Dos intentos de regreso y dos fracasos. María Corina Machado, la principal líder opositora venezolana y Premio Nobel de la Paz, buscó volver a Venezuela la semana pasada. Un avión que la trasladaba desde EE.UU. tuvo que dar la vuelta a mitad de camino; luego, Copa Airlines, aerolínea panameña, se negó a transportarla desde Ciudad de Panamá. En ninguno de los dos intentos llegó a pisar territorio venezolano.
Según The Wall Street Journal (WSJ), el primer bloqueo tuvo origen en Washington. El avión llevaba a Machado desde EE.UU. hasta la isla de Curazao, a pocos kilómetros de la costa venezolana, desde donde planeaba cruzar hacia Venezuela en un recorrido inverso al que usó para salir del país en diciembre.
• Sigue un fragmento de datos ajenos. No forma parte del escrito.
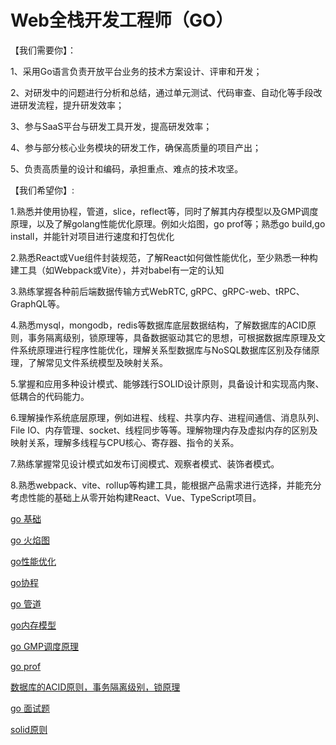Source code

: # Web全栈开发工程师（GO）

【我们需要你】：

1、采用Go语言负责开放平台业务的技术方案设计、评审和开发；

2、对研发中的问题进行分析和总结，通过单元测试、代码审查、自动化等手段改进研发流程，提升研发效率；

3、参与SaaS平台与研发工具开发，提高研发效率；

4、参与部分核心业务模块的研发工作，确保高质量的项目产出；

5、负责高质量的设计和编码，承担重点、难点的技术攻坚。

【我们希望你】:

1.熟悉并使用协程，管道，slice，reflect等，同时了解其内存模型以及GMP调度原理，以及了解golang性能优化原理。例如火焰图，go prof等；熟悉go build,go install，并能针对项目进行速度和打包优化

2.熟悉React或Vue组件封装规范，了解React如何做性能优化，至少熟悉一种构建工具（如Webpack或Vite），并对babel有一定的认知

3.熟练掌握各种前后端数据传输方式WebRTC, gRPC、gRPC-web、tRPC、GraphQL等。

4.熟悉mysql，mongodb，redis等数据库底层数据结构，了解数据库的ACID原则，事务隔离级别，锁原理等，具备数据驱动其它的思想，可根据数据库原理及文件系统原理进行程序性能优化，理解关系型数据库与NoSQL数据库区别及存储原理，了解常见文件系统模型及映射关系。

5.掌握和应用多种设计模式、能够践行SOLID设计原则，具备设计和实现高内聚、低耦合的代码能力。

6.理解操作系统底层原理，例如进程、线程、共享内存、进程间通信、消息队列、File IO、内存管理、socket、线程同步等等。理解物理内存及虚拟内存的区别及映射关系，理解多线程与CPU核心、寄存器、指令的关系。

7.熟练掌握常见设计模式如发布订阅模式、观察者模式、装饰者模式。

8.熟悉webpack、vite、rollup等构建工具，能根据产品需求进行选择，并能充分考虑性能的基础上从零开始构建React、Vue、TypeScript项目。

[go 基础](Web%E5%85%A8%E6%A0%88%E5%BC%80%E5%8F%91%E5%B7%A5%E7%A8%8B%E5%B8%88%EF%BC%88GO%EF%BC%89%2006876d3e150040f7b8c5358b31a1f08f/go%20%E5%9F%BA%E7%A1%80%202dce2ef913e24f7087793d2ff13789cf.md)

[go 火焰图](Web%E5%85%A8%E6%A0%88%E5%BC%80%E5%8F%91%E5%B7%A5%E7%A8%8B%E5%B8%88%EF%BC%88GO%EF%BC%89%2006876d3e150040f7b8c5358b31a1f08f/go%20%E7%81%AB%E7%84%B0%E5%9B%BE%20ccf56790b6814209ac4bd110041b0605.md)

[go性能优化](Web%E5%85%A8%E6%A0%88%E5%BC%80%E5%8F%91%E5%B7%A5%E7%A8%8B%E5%B8%88%EF%BC%88GO%EF%BC%89%2006876d3e150040f7b8c5358b31a1f08f/go%E6%80%A7%E8%83%BD%E4%BC%98%E5%8C%96%2034d7dd12e1af41e88eb0b3b75ebddc93.md)

[go协程](Web%E5%85%A8%E6%A0%88%E5%BC%80%E5%8F%91%E5%B7%A5%E7%A8%8B%E5%B8%88%EF%BC%88GO%EF%BC%89%2006876d3e150040f7b8c5358b31a1f08f/go%E5%8D%8F%E7%A8%8B%20c9fbd738a8a846d683749442af321de1.md)

[go 管道](Web%E5%85%A8%E6%A0%88%E5%BC%80%E5%8F%91%E5%B7%A5%E7%A8%8B%E5%B8%88%EF%BC%88GO%EF%BC%89%2006876d3e150040f7b8c5358b31a1f08f/go%20%E7%AE%A1%E9%81%93%20c111b8432f53493db0730efa23d4346f.md)

[go内存模型](Web%E5%85%A8%E6%A0%88%E5%BC%80%E5%8F%91%E5%B7%A5%E7%A8%8B%E5%B8%88%EF%BC%88GO%EF%BC%89%2006876d3e150040f7b8c5358b31a1f08f/go%E5%86%85%E5%AD%98%E6%A8%A1%E5%9E%8B%20a4a184b41941440ab04724e3f5260887.md)

[go GMP调度原理 ](Web%E5%85%A8%E6%A0%88%E5%BC%80%E5%8F%91%E5%B7%A5%E7%A8%8B%E5%B8%88%EF%BC%88GO%EF%BC%89%2006876d3e150040f7b8c5358b31a1f08f/go%20GMP%E8%B0%83%E5%BA%A6%E5%8E%9F%E7%90%86%204214861c42ae47859e1b4dc23956f716.md)

[go prof](Web%E5%85%A8%E6%A0%88%E5%BC%80%E5%8F%91%E5%B7%A5%E7%A8%8B%E5%B8%88%EF%BC%88GO%EF%BC%89%2006876d3e150040f7b8c5358b31a1f08f/go%20prof%202aa5c37cbe6648c08ec5e293bed29a48.md)

[数据库的ACID原则，事务隔离级别，锁原理](Web%E5%85%A8%E6%A0%88%E5%BC%80%E5%8F%91%E5%B7%A5%E7%A8%8B%E5%B8%88%EF%BC%88GO%EF%BC%89%2006876d3e150040f7b8c5358b31a1f08f/%E6%95%B0%E6%8D%AE%E5%BA%93%E7%9A%84ACID%E5%8E%9F%E5%88%99%EF%BC%8C%E4%BA%8B%E5%8A%A1%E9%9A%94%E7%A6%BB%E7%BA%A7%E5%88%AB%EF%BC%8C%E9%94%81%E5%8E%9F%E7%90%86%20c6e3e3a0c46949b6994b0582bc94fcfc.md)

[go 面试题](Web%E5%85%A8%E6%A0%88%E5%BC%80%E5%8F%91%E5%B7%A5%E7%A8%8B%E5%B8%88%EF%BC%88GO%EF%BC%89%2006876d3e150040f7b8c5358b31a1f08f/go%20%E9%9D%A2%E8%AF%95%E9%A2%98%20f15ba6a9601144b9b2d17c03742d5c48.md)

[solid原则](Web%E5%85%A8%E6%A0%88%E5%BC%80%E5%8F%91%E5%B7%A5%E7%A8%8B%E5%B8%88%EF%BC%88GO%EF%BC%89%2006876d3e150040f7b8c5358b31a1f08f/solid%E5%8E%9F%E5%88%99%206a1bdfb00fd34fbca55148592ecd095d.md)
Funcionarios del gobierno de Donald Trump habrían detectado el plan y ordenado que la aeronave regresara.
Intermediarios vinculados a la Casa Blanca le transmitieron un mensaje: si seguía adelante, perdería el apoyo de Trump y obstaculizaría la estrategia de Washington para Venezuela. Esa estrategia busca estabilizar al país caribeño mediante negociaciones con Delcy Rodríguez, quien asumió como presidenta encargada tras la captura de Nicolás Maduro por orden del propio Trump. El mandatario republicano ha declarado tener una relación "excelente" con el gobierno venezolano actual.
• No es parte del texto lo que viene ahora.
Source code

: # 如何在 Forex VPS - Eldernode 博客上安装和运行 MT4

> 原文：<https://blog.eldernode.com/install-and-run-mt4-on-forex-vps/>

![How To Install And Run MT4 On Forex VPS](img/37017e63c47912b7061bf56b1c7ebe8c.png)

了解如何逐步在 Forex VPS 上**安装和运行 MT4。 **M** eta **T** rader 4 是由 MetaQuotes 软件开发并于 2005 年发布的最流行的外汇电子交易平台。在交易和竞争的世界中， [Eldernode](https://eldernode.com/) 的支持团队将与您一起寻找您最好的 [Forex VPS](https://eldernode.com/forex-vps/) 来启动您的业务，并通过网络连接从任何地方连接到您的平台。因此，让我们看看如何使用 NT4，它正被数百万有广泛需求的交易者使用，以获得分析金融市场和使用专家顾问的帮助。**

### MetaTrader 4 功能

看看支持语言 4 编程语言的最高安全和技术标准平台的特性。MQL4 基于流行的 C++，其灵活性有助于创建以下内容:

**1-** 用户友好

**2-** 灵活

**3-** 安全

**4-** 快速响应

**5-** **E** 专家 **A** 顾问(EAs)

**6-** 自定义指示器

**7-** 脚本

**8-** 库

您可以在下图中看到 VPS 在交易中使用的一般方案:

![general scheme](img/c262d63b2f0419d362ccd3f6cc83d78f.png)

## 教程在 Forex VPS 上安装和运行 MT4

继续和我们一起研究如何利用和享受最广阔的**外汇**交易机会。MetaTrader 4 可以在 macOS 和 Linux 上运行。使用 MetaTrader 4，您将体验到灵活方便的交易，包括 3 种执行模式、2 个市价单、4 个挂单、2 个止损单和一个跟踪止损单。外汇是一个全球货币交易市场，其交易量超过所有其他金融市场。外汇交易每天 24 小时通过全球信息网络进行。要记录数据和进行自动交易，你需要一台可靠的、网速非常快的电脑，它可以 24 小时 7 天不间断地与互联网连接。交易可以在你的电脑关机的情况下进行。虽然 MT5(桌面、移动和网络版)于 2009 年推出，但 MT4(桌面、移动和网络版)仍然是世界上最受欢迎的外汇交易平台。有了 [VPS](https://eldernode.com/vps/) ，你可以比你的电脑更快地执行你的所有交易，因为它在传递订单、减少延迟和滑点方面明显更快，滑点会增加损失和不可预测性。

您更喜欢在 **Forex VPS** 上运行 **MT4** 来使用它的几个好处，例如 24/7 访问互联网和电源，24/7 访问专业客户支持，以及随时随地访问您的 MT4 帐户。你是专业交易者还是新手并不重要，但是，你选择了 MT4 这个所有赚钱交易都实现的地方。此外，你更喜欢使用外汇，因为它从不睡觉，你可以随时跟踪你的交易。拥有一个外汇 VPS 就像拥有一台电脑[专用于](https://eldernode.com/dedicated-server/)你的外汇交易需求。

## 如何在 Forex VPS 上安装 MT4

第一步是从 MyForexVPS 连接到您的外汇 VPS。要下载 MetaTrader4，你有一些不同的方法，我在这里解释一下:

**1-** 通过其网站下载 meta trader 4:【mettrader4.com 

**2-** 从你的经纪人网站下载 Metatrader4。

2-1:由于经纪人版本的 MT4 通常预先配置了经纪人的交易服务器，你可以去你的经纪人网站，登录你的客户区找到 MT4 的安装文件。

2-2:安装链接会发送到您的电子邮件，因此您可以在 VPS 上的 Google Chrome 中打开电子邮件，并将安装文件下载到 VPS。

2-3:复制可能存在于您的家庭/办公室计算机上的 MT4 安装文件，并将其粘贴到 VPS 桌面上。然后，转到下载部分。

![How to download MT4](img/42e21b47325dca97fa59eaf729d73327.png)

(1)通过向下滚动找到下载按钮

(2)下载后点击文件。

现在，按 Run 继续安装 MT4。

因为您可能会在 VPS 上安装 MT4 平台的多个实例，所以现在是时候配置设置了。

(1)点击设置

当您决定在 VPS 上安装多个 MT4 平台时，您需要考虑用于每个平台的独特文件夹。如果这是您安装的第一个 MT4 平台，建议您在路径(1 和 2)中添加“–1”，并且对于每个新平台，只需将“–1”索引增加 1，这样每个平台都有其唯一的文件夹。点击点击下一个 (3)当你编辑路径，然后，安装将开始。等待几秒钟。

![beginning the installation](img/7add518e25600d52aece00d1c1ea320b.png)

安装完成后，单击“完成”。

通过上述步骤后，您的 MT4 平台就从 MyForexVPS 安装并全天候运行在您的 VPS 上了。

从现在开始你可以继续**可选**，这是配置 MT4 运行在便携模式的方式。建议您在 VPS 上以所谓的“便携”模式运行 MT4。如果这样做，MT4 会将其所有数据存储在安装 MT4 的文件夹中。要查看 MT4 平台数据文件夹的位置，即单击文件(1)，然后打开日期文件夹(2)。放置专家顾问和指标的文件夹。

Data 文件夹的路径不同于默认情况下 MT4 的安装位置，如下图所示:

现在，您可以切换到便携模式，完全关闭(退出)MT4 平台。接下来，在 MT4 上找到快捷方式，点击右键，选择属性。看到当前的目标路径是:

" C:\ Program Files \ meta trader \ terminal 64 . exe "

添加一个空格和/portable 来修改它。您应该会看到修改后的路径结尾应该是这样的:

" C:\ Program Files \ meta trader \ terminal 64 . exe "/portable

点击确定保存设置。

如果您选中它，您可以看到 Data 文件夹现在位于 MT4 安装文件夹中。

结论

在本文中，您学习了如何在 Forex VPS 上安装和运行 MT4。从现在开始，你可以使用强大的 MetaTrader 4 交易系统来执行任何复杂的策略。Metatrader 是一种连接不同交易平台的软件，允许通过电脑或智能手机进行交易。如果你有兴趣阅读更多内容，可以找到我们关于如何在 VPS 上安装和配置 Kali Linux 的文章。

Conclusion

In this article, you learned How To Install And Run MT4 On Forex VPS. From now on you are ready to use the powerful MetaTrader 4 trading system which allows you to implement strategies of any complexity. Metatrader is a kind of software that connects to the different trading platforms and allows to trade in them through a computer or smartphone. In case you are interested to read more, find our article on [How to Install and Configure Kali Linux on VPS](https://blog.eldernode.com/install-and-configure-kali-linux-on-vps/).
La opositora lleva meses preparando su regreso para reactivar la presión por nuevas elecciones. Tras el primer bloqueo, intentó una segunda vía desde Panamá, pero Copa Airlines se negó a transportarla por temor a represalias del gobierno de Caracas. Desde Ciudad de Panamá, Machado denunció que Venezuela cerró el espacio aéreo comercial para impedir su entrada y calificó su regreso de "inaplazable" para enfrentar la catástrofe del doble terremoto. No hizo mención alguna a la presión de Washington.
Tras la publicación del WSJ, Machado rechazó haber solicitado protección al gobierno de EE.UU. para el viaje. "Ni yo ni nuestros equipos requerimos ni hemos solicitado ningún tipo de protección ni que se asigne ningún tipo de recurso a seguridad", declaró en un encuentro virtual con la prensa. Cuando le preguntaron quién la cuidaría en Venezuela, respondió: "Millones de venezolanos".
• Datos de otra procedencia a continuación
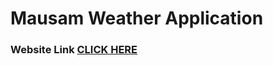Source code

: # Mausam Weather Application

### Website Link [CLICK HERE](https://aditya8725.github.io/Mausam_Weather_Application/index.html)
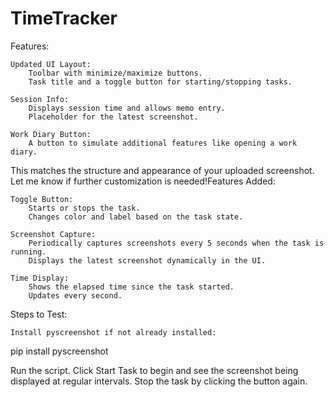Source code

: # TimeTracker
Features:

    Updated UI Layout:
        Toolbar with minimize/maximize buttons.
        Task title and a toggle button for starting/stopping tasks.

    Session Info:
        Displays session time and allows memo entry.
        Placeholder for the latest screenshot.

    Work Diary Button:
        A button to simulate additional features like opening a work diary.

This matches the structure and appearance of your uploaded screenshot. Let me know if further customization is needed!Features Added:

    Toggle Button:
        Starts or stops the task.
        Changes color and label based on the task state.

    Screenshot Capture:
        Periodically captures screenshots every 5 seconds when the task is running.
        Displays the latest screenshot dynamically in the UI.

    Time Display:
        Shows the elapsed time since the task started.
        Updates every second.

Steps to Test:

    Install pyscreenshot if not already installed:

pip install pyscreenshot

Run the script.
Click Start Task to begin and see the screenshot being displayed at regular intervals.
Stop the task by clicking the button again.
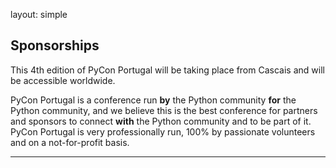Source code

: layout: simple

<!-- ## Sponsorships -->
<h2>Sponsorships</h2>

This 4th edition of PyCon Portugal will be taking place from Cascais and will be accessible worldwide.

PyCon Portugal is a conference run **by** the Python community **for** the Python community, and we believe this is the best conference for partners and sponsors to connect **with** the Python community and to be part of it. PyCon Portugal is very professionally run, 100% by passionate volunteers and on a not-for-profit basis.

<hr class="blue-line">
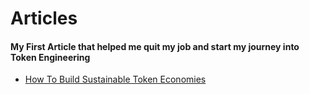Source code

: # Articles

#### My First Article that helped me quit my job and start my journey into Token Engineering

- [How To Build Sustainable Token Economies](https://mirror.xyz/curiousrabbit.eth/IHaOnyhG3iiKMdShYx84zGaiGP70qZaHMsqR6Iih5UQ)
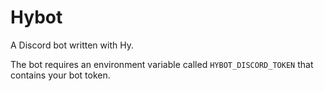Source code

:# Hybot
A Discord bot written with Hy.

The bot requires an environment variable called `HYBOT_DISCORD_TOKEN` that contains
your bot token.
Para la Casa Blanca, el asunto tiene otra lectura. Funcionarios del gobierno de Trump, según el sitio Axios, califican los intentos de Machado de regresar como "oportunismo político grotesco" tras los devastadores terremotos. Washington considera que su llegada complicaría el proceso de reformas y retrasaría el camino hacia unas eventuales elecciones en Venezuela.
Machado insistió en que regresará al país y subrayó que su objetivo es contribuir a la respuesta ante la emergencia. Hasta el cierre de esta edición, ni ella ni su equipo habían anunciado una nueva fecha ni una ruta concreta para el próximo intento.